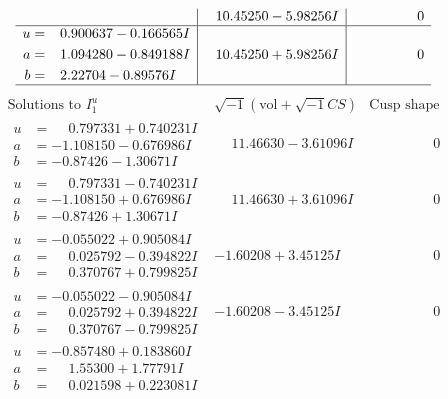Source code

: \documentclass[1p]{elsarticle_modified}
\theoremstyle{definition}
\newcommand{\I}{\sqrt{-1}}
\begin{document}
$$\begin{array}{c|c|c}
 & \phantom{-}10.45250 - 5.98256 I & \phantom{-0.000000 } 0 \\ \hline\begin{aligned}
u &= \phantom{-}0.900637 - 0.166565 I \\
a &= \phantom{-}1.094280 - 0.849188 I \\
b &= \phantom{-}2.22704 - 0.89576 I\end{aligned}
 & \phantom{-}10.45250 + 5.98256 I & \phantom{-0.000000 } 0\\
 \hline 
 \end{array}$$\newpage$$\begin{array}{c|c|c}  
\text{Solutions to }I^u_{1}& \I (\text{vol} + \sqrt{-1}CS) & \text{Cusp shape}\\
 \hline 
\begin{aligned}
u &= \phantom{-}0.797331 + 0.740231 I \\
a &= -1.108150 - 0.676986 I \\
b &= -0.87426 - 1.30671 I\end{aligned}
 & \phantom{-}11.46630 - 3.61096 I & \phantom{-0.000000 } 0 \\ \hline\begin{aligned}
u &= \phantom{-}0.797331 - 0.740231 I \\
a &= -1.108150 + 0.676986 I \\
b &= -0.87426 + 1.30671 I\end{aligned}
 & \phantom{-}11.46630 + 3.61096 I & \phantom{-0.000000 } 0 \\ \hline\begin{aligned}
u &= -0.055022 + 0.905084 I \\
a &= \phantom{-}0.025792 - 0.394822 I \\
b &= \phantom{-}0.370767 + 0.799825 I\end{aligned}
 & -1.60208 + 3.45125 I & \phantom{-0.000000 } 0 \\ \hline\begin{aligned}
u &= -0.055022 - 0.905084 I \\
a &= \phantom{-}0.025792 + 0.394822 I \\
b &= \phantom{-}0.370767 - 0.799825 I\end{aligned}
 & -1.60208 - 3.45125 I & \phantom{-0.000000 } 0 \\ \hline\begin{aligned}
u &= -0.857480 + 0.183860 I \\
a &= \phantom{-}1.55300 + 1.77791 I \\
b &= \phantom{-}0.021598 + 0.223081 I\end{aligned}

\end{array}$$
\end{document}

• Exercise instructions
Exactly and exclusively, repeat the lines from the line that contains "a &= -1.108150 - 0.676986 I \\" through the end of the records, both ends included.

• Answer to this problem
a &= -1.108150 - 0.676986 I \\
b &= -0.87426 - 1.30671 I\end{aligned}
 & \phantom{-}11.46630 - 3.61096 I & \phantom{-0.000000 } 0 \\ \hline\begin{aligned}
u &= \phantom{-}0.797331 - 0.740231 I \\
a &= -1.108150 + 0.676986 I \\
b &= -0.87426 + 1.30671 I\end{aligned}
 & \phantom{-}11.46630 + 3.61096 I & \phantom{-0.000000 } 0 \\ \hline\begin{aligned}
u &= -0.055022 + 0.905084 I \\
a &= \phantom{-}0.025792 - 0.394822 I \\
b &= \phantom{-}0.370767 + 0.799825 I\end{aligned}
 & -1.60208 + 3.45125 I & \phantom{-0.000000 } 0 \\ \hline\begin{aligned}
u &= -0.055022 - 0.905084 I \\
a &= \phantom{-}0.025792 + 0.394822 I \\
b &= \phantom{-}0.370767 - 0.799825 I\end{aligned}
 & -1.60208 - 3.45125 I & \phantom{-0.000000 } 0 \\ \hline\begin{aligned}
u &= -0.857480 + 0.183860 I \\
a &= \phantom{-}1.55300 + 1.77791 I \\
b &= \phantom{-}0.021598 + 0.223081 I\end{aligned}

\end{array}$$
\end{document}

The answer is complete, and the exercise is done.